A group of coal miners wave signs for Republican presidential candidate Donald Trump as they wait for a rally in Charleston, W.Va., Thursday, May 5, 2016. (AP Photo/Steve Helber)

There’s been a lot of attention paid to Donald Trump’s appeal to a particular type of voter: white working class, no college degree, not that religious or socially conservative but anti-immigration. Let’s look at a few exit poll numbers to contemplate how a Trump coalition might be shaped very differently from Mitt Romney’s coalition, which drew together a respectable but insufficient 47% of the general electorate.
I did some simple algebra combining the share of each group in the electorate and the share won by each candidate, to consider what chunk of their voters fell in each group. For example, college graduates were 45% of the 2012 general electorate and Romney won 48% of them, so whereas non-college-grads were 53% and Romney won 47% of them – thus college-educated Romney voters were 23% of all voters, non-college-educated Romney voters were 25% of all voters, and accordingly college-educated voters made up 48% of the Romney vote. For purposes of this exercise I looked back at the Trump coalition in three states that were decisive (Indiana, Florida and South Carolina). While primary and general election coalitions are different animals, this is the data we have to work with so far, and it gives us a clue as to some of Trump’s challenges ahead, as well as how a candidate with Trump’s appeal to such groups could be an electoral force if that candidate wasn’t also as off-putting as Trump is to other core elements of the Romney coalition.


College graduates
As noted above, almost half of the Romney voters in 2012 (48%) had college degrees. Trump matched that figure in Florida,, but in both Indiana and South Carolina, just 42% of his voters had college degrees. The Romney-Obama race actually did not feature a big educational divide, at least around the college/non-college fissure. The GOP primary has featured a larger one. Trump’s ability to win educated voters is one of the major question marks for his fall campaign.
Women
49% of the Romney voters in 2012 were women, despite the partisan gender gap and reflecting the fact that Romney did better with white women than any candidate since Reagan in 1984. Trump’s primary coalition has been very male even by GOP primary standards – 41% of his voters in Indiana were women, 44% in Florida, 44% in South Carolina.
Religion
We don’t have applies-to-apples comparisons for all three states, but 52% of the Romney voters in 2012 were at least weekly churchgoers, compared to 45% of Trump’s voters in Indiana. 74% of Trump’s South Carolina voters said shared religious convictions were important to them. 60% of Romney’s voters said abortion should be illegal, a large contingent Trump will have a lot of trouble replacing if he continues to manifest signs of being a lifelong supporter of legal abortion.
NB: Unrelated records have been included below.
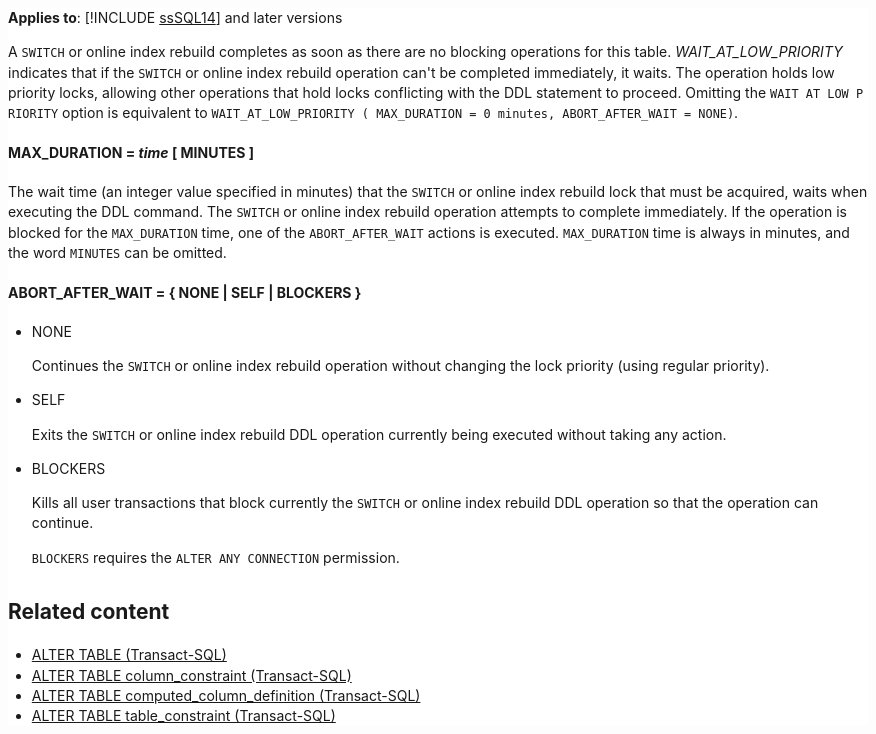 **Applies to**: [!INCLUDE [ssSQL14](../../includes/sssql14-md.md)] and later versions

A `SWITCH` or online index rebuild completes as soon as there are no blocking operations for this table. *WAIT_AT_LOW_PRIORITY* indicates that if the `SWITCH` or online index rebuild operation can't be completed immediately, it waits. The operation holds low priority locks, allowing other operations that hold locks conflicting with the DDL statement to proceed. Omitting the `WAIT AT LOW PRIORITY` option is equivalent to `WAIT_AT_LOW_PRIORITY ( MAX_DURATION = 0 minutes, ABORT_AFTER_WAIT = NONE)`.

#### MAX_DURATION = *time* [ MINUTES ]

The wait time (an integer value specified in minutes) that the `SWITCH` or online index rebuild lock that must be acquired, waits when executing the DDL command. The `SWITCH` or online index rebuild operation attempts to complete immediately. If the operation is blocked for the `MAX_DURATION` time, one of the `ABORT_AFTER_WAIT` actions is executed. `MAX_DURATION` time is always in minutes, and the word `MINUTES` can be omitted.

#### ABORT_AFTER_WAIT = { NONE | SELF | BLOCKERS }

- NONE

  Continues the `SWITCH` or online index rebuild operation without changing the lock priority (using regular priority).

- SELF

  Exits the `SWITCH` or online index rebuild DDL operation currently being executed without taking any action.

- BLOCKERS

  Kills all user transactions that block currently the `SWITCH` or online index rebuild DDL operation so that the operation can continue.

  `BLOCKERS` requires the `ALTER ANY CONNECTION` permission.

## Related content

- [ALTER TABLE (Transact-SQL)](alter-table-transact-sql.md)
- [ALTER TABLE column_constraint (Transact-SQL)](alter-table-column-constraint-transact-sql.md)
- [ALTER TABLE computed_column_definition (Transact-SQL)](alter-table-computed-column-definition-transact-sql.md)
- [ALTER TABLE table_constraint (Transact-SQL)](alter-table-table-constraint-transact-sql.md)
71% of Romney’s voters were married.
Immigration
Exit polls often ask a binary yes/no question about whether illegal immigrants should be deported or allowed to stay in the country, a useful question for isolating the true hard-liners on the issue but a more fraught one for capturing the nuances of people who would be willing to entertain “amnesty” but only under fairly stringent conditions. And admittedly, attitudes may have hardened a good deal on the issue since 2012. Anyway, despite running mostly as an immigration hardliner in 2008 and 2012, 54% of Romney’s voters in 2012 were on the amnesty side of the amnesty/deportation question, compared to 45% of Trump’s voters in Indiana and Florida and just 36% in South Carolina.
Size of government
Do Trump’s voters agree with his pro-big-government stances? A whopping 84% of Romney’s 2012 voters told exit pollsters that government does too much, when offered the alternative of “it should do more.” We haven’t seen that question in a lot of primary polling, but it suggests another warning sign. Interestingly, 35% of Trump’s Florida voters said that we need to cut Social Security benefits – even though Trump is running on a platform of dissent from the GOP on that issue, he actually did better with those voters than with those who want the status quo.
Income
Lack of education may be a hallmark of Trump’s coalition, but lack of money is not as much one as you might have guessed. 67% of Romney’s voters made over $50,000 a year, compared to 74% of Trump’s voters in Indiana, 66% in Florida, and 71% in South Carolina. 32% of Romney’s voters made over $100,000 a year, matched by 32% of Trump’s South Carolina voters and exceeded by Trump in Indiana and Florida (36% each). (85% of Romney’s voters were not part of a union household; 62% worked full time).
Of course, we’ve covered previously Trump’s issues with self-identified “Very Conservative” voters, the heartland of the Ted Cruz primary vote. But demographically, Trump’s primary coalition does look less educated, less churchgoing and more male than the Romney 2012 coalition. Obviously, the optimist’s theory (for Trump, and for down-ticket Republicans to the extent that Trump voters might also vote for actual Republicans for the House, Senate and Governorships) is that Trump’s coalition looks different because he is adding new groups. But the danger sign is that just to pull even with what Romney did, he may still need more educated, religious, conservative voters and women than he has thus far been interested in appealing to.